William Shatner: Call me Mr. Shatner. [Laughter] Neil, I’ll call you Neil, you should call me Bill.

Neil deGrasse Tyson: Thank you. Bill, you’ve left nothing to the imagination. There was no missing bits of what matters to Bill Shatner here. So I don’t even know how to begin to talk about this that hasn’t already unfolded in the last 90 minutes. I’ll try to credit all that has been assembled and put together in that exercise.

William Shatner: It’s like being naked.

Neil deGrasse Tyson: But you were naked in the pool when you saw the lizard. It’s not like you ain’t been naked before…

William Shatner: Yeah, but I’m in a peculiar position. This film is about me so now you’re going to ask me about that wonderful moment that I’m in. I have to say, “Oh yes, I was in that wonderful moment wasn’t I?” It’s all about me. How do you talk about a biography and not say if it’s not a compliment…

Neil deGrasse Tyson: I can ask about other things.

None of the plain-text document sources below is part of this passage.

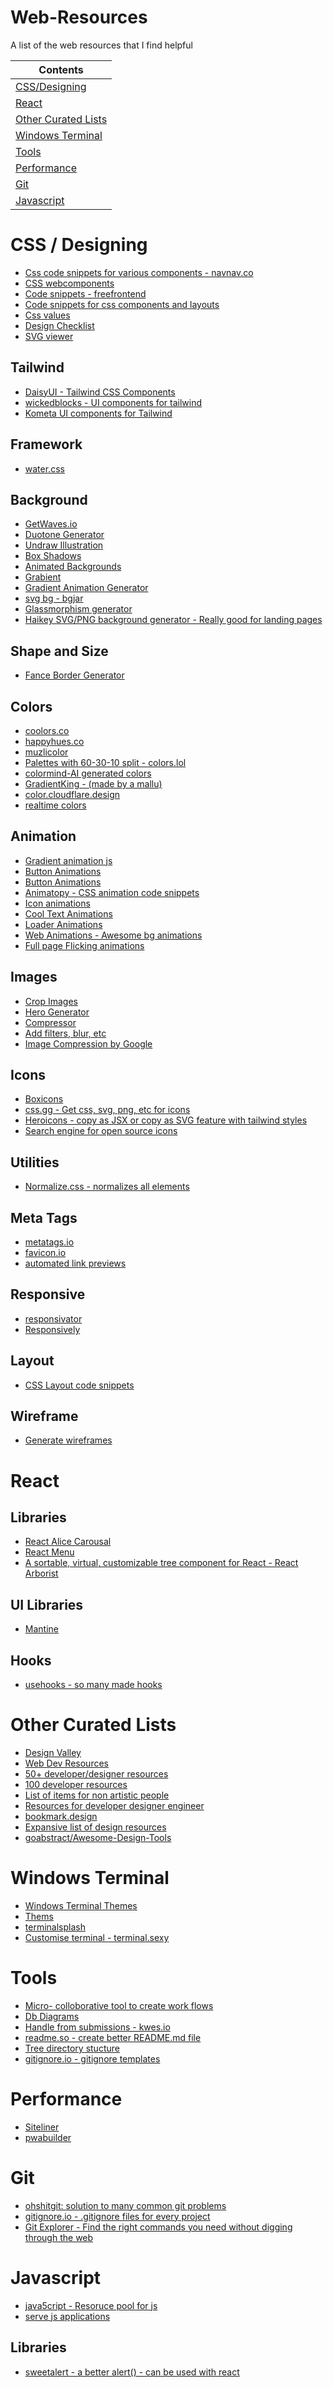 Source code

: # Web-Resources
A list of the web resources that I find helpful

| Contents                                    |
|---------------------------------------------|
| [CSS/Designing](#css-/-designing)           |
| [React](#react)                             |
| [Other Curated Lists](#other-curated-lists) |
| [Windows Terminal](#windows-terminal)       |
| [Tools](#tools)                             |
| [Performance](#performance)                 |
| [Git](#git)                                 |
| [Javascript](#javascript)                   |


# CSS / Designing
- [Css code snippets for various components - navnav.co](https://navnav.co)
- [CSS webcomponents](https://csslab.app/)
- [Code snippets - freefrontend](https://freefrontend.com/)
- [Code snippets for css components and layouts](https://csslayout.io/)
- [Css values](https://cssvalues.com)
- [Design Checklist](https://www.checklist.design/)
- [SVG viewer](https://www.svgviewer.dev/)



## Tailwind
- [DaisyUI - Tailwind CSS Components](https://daisyui.com/)
- [wickedblocks - UI components for tailwind](https://blocks.wickedtemplates.com/)
- [Kometa UI components for Tailwind](https://kitwind.io/products/kometa/components)

## Framework
- [water.css](https://github.com/kognise/water.css)

## Background
- [GetWaves.io](https://getwaves.io/)
- [Duotone Generator](https://cssduotone.com/)
- [Undraw Illustration](https://undraw.co/illustrations)
- [Box Shadows](https://boxshadows.com/)
- [Animated Backgrounds](https://wweb.dev/resources/animated-css-background-generator)
- [Grabient](https://www.grabient.com/)
- [Gradient Animation Generator](https://www.gradient-animator.com/)
- [svg bg - bgjar](https://bgjar.com/)
- [Glassmorphism generator](https://ui.glass/generator/)
- [Haikey SVG/PNG background generator - Really good for landing pages](https://haikei.app/generators/)

## Shape and Size
- [Fance Border Generator](https://9elements.github.io/fancy-border-radius/full-control.html)

## Colors
- [coolors.co](https://coolors.co/)
- [happyhues.co](https://www.happyhues.co/)
- [muzlicolor](https://colors.muz.li/)
- [Palettes with 60-30-10 split - colors.lol](https://colors.lol/)
- [colormind-AI generated colors](http://colormind.io/)
- [GradientKing - (made by a mallu)](https://gradient-king.vercel.app/)
- [color.cloudflare.design](https://color.cloudflare.design/)
- [realtime colors](https://realtimecolors.com/)

## Animation
- [Gradient animation js](https://sarcadass.github.io/granim.js/)
- [Button Animations](https://emilkowalski.github.io/css-effects-snippets/)
- [Button Animations](https://www.csswand.dev/)
- [Animatopy - CSS animation code snippets](https://sarthology.github.io/Animatopy/)
- [Icon animations](https://bitshadow.github.io/iconate/)
- [Cool Text Animations](https://tobiasahlin.com/moving-letters/)
- [Loader Animations](https://tobiasahlin.com/spinkit/)
- [Web Animations - Awesome bg animations](https://github.com/web-animations/web-animations-js)
- [Full page Flicking animations](https://github.com/naver/egjs-flicking)

## Images
- [Crop Images](https://croppola.com/)
- [Hero Generator](https://hero-generator.netlify.app/)
- [Compressor](https://compressor.io/)
- [Add filters, blur, etc](https://www.cssfilters.co/)
- [Image Compression by Google](https://squoosh.app/)

## Icons
- [Boxicons](https://boxicons.com/)
- [css.gg - Get css, svg, png, etc for icons](https://css.gg/)
- [Heroicons - copy as JSX or copy as SVG feature with tailwind styles](https://heroicons.dev/)
- [Search engine for open source icons](https://iconbuddy.com/)

## Utilities
- [Normalize.css - normalizes all elements](https://github.com/necolas/normalize.css/blob/master/normalize.css)


## Meta Tags
- [metatags.io](https://metatags.io/)
- [favicon.io](https://favicon.io/)
- [automated link previews](https://www.mugshotbot.com/)

## Responsive
- [responsivator](http://www.responsinator.com/)
- [Responsively](https://responsively.app/)

## Layout

- [CSS Layout code snippets](https://csslayout.io/patterns)

## Wireframe
- [Generate wireframes](https://octopus.do/)

# React

## Libraries
- [React Alice Carousal](https://github.com/maxmarinich/react-alice-carousel)
- [React Menu](https://react-popup.elazizi.com/react-menu)
- [A sortable, virtual, customizable tree component for React - React Arborist](https://github.com/brimdata/react-arborist)

## UI Libraries
- [Mantine](https://mantine.dev/)

## Hooks
- [usehooks - so many made hooks](https://usehooks.com/)

# Other Curated Lists
- [Design Valley](https://www.designvalley.club/)
- [Web Dev Resources](https://webdevresources.info/css)
- [50+ developer/designer resources](https://dev.to/davidepacilio/50-free-tools-and-resources-to-create-awesome-user-interfaces-1c1b#illustrations)
- [100 developer resources](https://dev.to/vaibhavkhulbe/100-websites-to-bookmark-for-your-next-dev-web-project-2ece)
- [List of items for non artistic people](https://nodesign.dev/)
- [Resources for developer designer engineer](https://dev.to/hasone/unlimited-resources-for-developer-designer-engineer-4b1n#online-design-tools)
- [bookmark.design](https://www.bookmarks.design/)
- [Expansive list of design resources](https://orchomenos.github.io/Design-resources/#0)
- [goabstract/Awesome-Design-Tools](https://github.com/goabstract/Awesome-Design-Tools)


# Windows Terminal
- [Windows Terminal Themes](https://atomcorp.github.io/themes/)
- [Thems](https://github.com/rjcarneiro/windows-terminals)
- [terminalsplash](https://terminalsplash.com/)
- [Customise terminal - terminal.sexy](https://terminal.sexy/)

# Tools

- [Micro- colloborative tool to create work flows](https://miro.com/)
- [Db Diagrams](https://dbdiagram.io/home/)
- [Handle from submissions - kwes.io](https://kwes.io/)
- [readme.so - create better README.md file](https://readme.so/)
- [Tree directory stucture](https://tree.nathanfriend.io/?s=(%27options!(%27fancy!true~fullPath!false~trailingSlash!true~rootDot!false)~*(%27*%27%27)~version!%271%27)*source!%01*)
- [gitignore.io - gitignore templates](https://www.toptal.com/developers/gitignore)

# Performance

- [Siteliner](https://www.siteliner.com)
- [pwabuilder](https://www.pwabuilder.com)

# Git

- [ohshitgit: solution to many common git problems](https://ohshitgit.com/)
- [gitignore.io - .gitignore files for every project](https://www.toptal.com/developers/gitignore)
- [Git Explorer - Find the right commands you need without digging through the web](https://gitexplorer.com/)

# Javascript

- [java5cript - Resoruce pool for js](https://www.java5cript.com/)
- [serve js applications](https://www.npmjs.com/package/serve)

## Libraries

- [sweetalert - a better alert() - can be used with react](https://soundcloud.com/tido-kang/inevitability-tido-kang)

William Shatner: Like what’s the weather going to be like…

Neil deGrasse Tyson: I can do better than that. You commented on the launch of the rocket that you felt the G-force. I checked on Blue Origin’s website and it says 2Gs, which is a little less than an amusement park ride [audience laughs] 

William Shatner: You mean, there’s an amusement park ride that’s more than 2 Gs?

Neil deGrasse Tyson: They take you up to near between 2 and 3 Gs.  

William Shatner: I’m telling you, this was more than 2 Gs. The person who said it’s a little less than 2 Gs, they don’t know what they’re talking about ‘cause they weren’t there.

Neil deGrasse Tyson: [loud chuckle] Okay, okay.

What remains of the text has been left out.